Using the data below, return every line that holds the word "ORDER".

[Stored records]
■ ■ ■ ■ ■

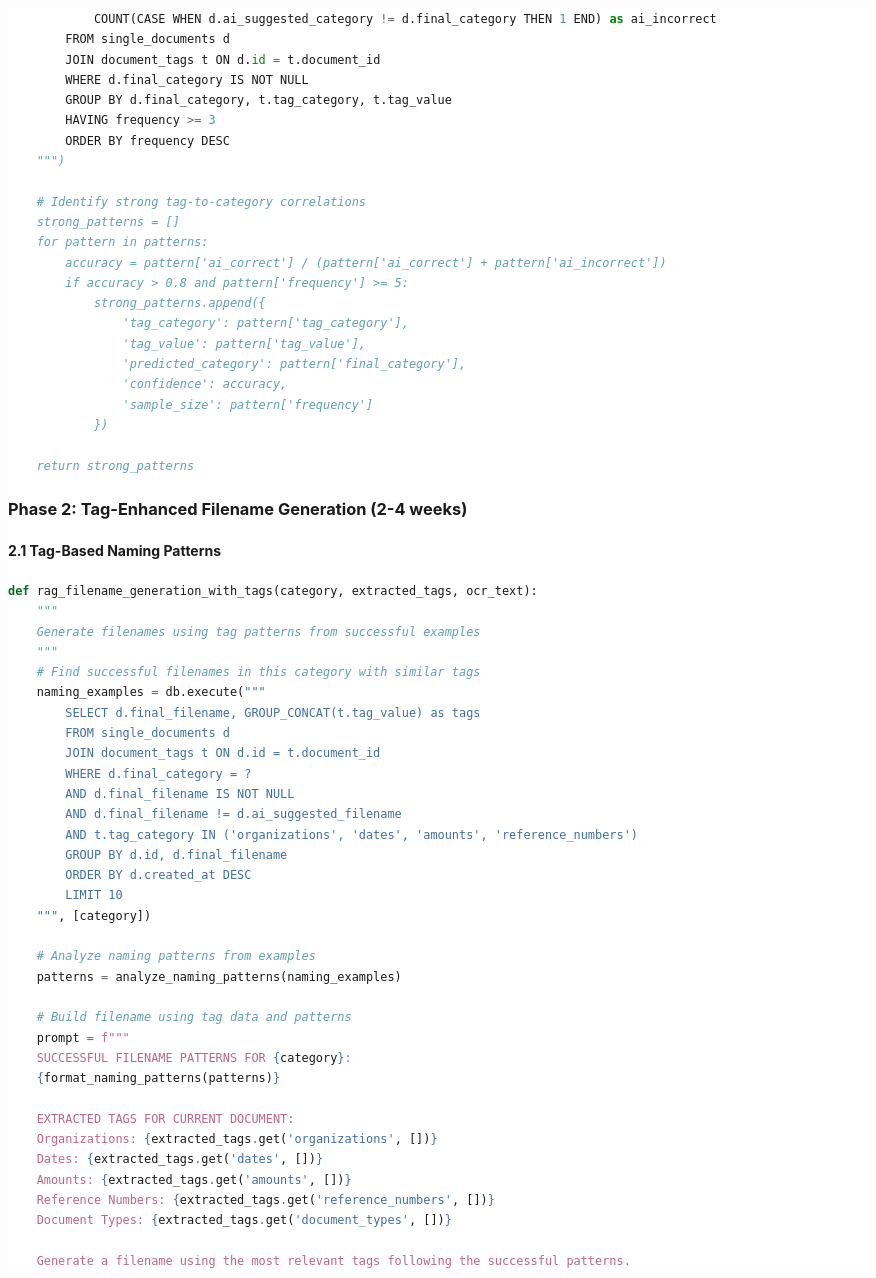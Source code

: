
 ```python
            COUNT(CASE WHEN d.ai_suggested_category != d.final_category THEN 1 END) as ai_incorrect
        FROM single_documents d
        JOIN document_tags t ON d.id = t.document_id
        WHERE d.final_category IS NOT NULL
        GROUP BY d.final_category, t.tag_category, t.tag_value
        HAVING frequency >= 3
        ORDER BY frequency DESC
    """)
    
    # Identify strong tag-to-category correlations
    strong_patterns = []
    for pattern in patterns:
        accuracy = pattern['ai_correct'] / (pattern['ai_correct'] + pattern['ai_incorrect'])
        if accuracy > 0.8 and pattern['frequency'] >= 5:
            strong_patterns.append({
                'tag_category': pattern['tag_category'],
                'tag_value': pattern['tag_value'],
                'predicted_category': pattern['final_category'],
                'confidence': accuracy,
                'sample_size': pattern['frequency']
            })
    
    return strong_patterns
```

### Phase 2: Tag-Enhanced Filename Generation (2-4 weeks)

#### 2.1 Tag-Based Naming Patterns
```python
def rag_filename_generation_with_tags(category, extracted_tags, ocr_text):
    """
    Generate filenames using tag patterns from successful examples
    """
    # Find successful filenames in this category with similar tags
    naming_examples = db.execute("""
        SELECT d.final_filename, GROUP_CONCAT(t.tag_value) as tags
        FROM single_documents d
        JOIN document_tags t ON d.id = t.document_id
        WHERE d.final_category = ?
        AND d.final_filename IS NOT NULL
        AND d.final_filename != d.ai_suggested_filename
        AND t.tag_category IN ('organizations', 'dates', 'amounts', 'reference_numbers')
        GROUP BY d.id, d.final_filename
        ORDER BY d.created_at DESC
        LIMIT 10
    """, [category])
    
    # Analyze naming patterns from examples
    patterns = analyze_naming_patterns(naming_examples)
    
    # Build filename using tag data and patterns
    prompt = f"""
    SUCCESSFUL FILENAME PATTERNS FOR {category}:
    {format_naming_patterns(patterns)}
    
    EXTRACTED TAGS FOR CURRENT DOCUMENT:
    Organizations: {extracted_tags.get('organizations', [])}
    Dates: {extracted_tags.get('dates', [])}
    Amounts: {extracted_tags.get('amounts', [])}
    Reference Numbers: {extracted_tags.get('reference_numbers', [])}
    Document Types: {extracted_tags.get('document_types', [])}
    
    Generate a filename using the most relevant tags following the successful patterns.
```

■ ■ ■ ■ ■

* OUTPUT FOR THIS TASK *
        ORDER BY frequency DESC
        ORDER BY d.created_at DESC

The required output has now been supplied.